--- START ---

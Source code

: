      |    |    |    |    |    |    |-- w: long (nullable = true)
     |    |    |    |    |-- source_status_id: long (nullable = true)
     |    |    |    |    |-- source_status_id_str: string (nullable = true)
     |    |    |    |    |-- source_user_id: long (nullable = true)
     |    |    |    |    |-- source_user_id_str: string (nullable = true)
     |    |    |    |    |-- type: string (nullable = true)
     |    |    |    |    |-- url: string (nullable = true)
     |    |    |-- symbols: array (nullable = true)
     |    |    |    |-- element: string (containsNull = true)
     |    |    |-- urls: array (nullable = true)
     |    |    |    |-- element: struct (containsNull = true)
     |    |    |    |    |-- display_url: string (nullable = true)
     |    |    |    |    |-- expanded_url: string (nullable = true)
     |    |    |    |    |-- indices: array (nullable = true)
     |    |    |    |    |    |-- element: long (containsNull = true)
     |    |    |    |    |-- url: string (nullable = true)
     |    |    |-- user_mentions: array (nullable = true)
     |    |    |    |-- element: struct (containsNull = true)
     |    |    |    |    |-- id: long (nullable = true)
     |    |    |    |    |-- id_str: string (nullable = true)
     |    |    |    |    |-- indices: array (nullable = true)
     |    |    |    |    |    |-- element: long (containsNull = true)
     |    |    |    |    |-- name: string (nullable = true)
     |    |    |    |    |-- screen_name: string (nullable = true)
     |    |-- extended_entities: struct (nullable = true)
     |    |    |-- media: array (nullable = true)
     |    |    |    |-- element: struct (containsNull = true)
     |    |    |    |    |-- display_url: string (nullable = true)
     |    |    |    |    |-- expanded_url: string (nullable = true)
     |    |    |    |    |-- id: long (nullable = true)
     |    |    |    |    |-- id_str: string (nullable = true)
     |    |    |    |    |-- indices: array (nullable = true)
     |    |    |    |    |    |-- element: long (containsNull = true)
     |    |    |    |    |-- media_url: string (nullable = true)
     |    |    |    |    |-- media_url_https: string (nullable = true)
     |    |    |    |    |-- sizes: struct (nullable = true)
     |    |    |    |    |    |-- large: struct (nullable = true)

--- END ---

Pull out every line above that holds the word "array".

     |    |    |-- symbols: array (nullable = true)
     |    |    |-- urls: array (nullable = true)
     |    |    |    |    |-- indices: array (nullable = true)
     |    |    |-- user_mentions: array (nullable = true)
     |    |    |    |    |-- indices: array (nullable = true)
     |    |    |-- media: array (nullable = true)
     |    |    |    |    |-- indices: array (nullable = true)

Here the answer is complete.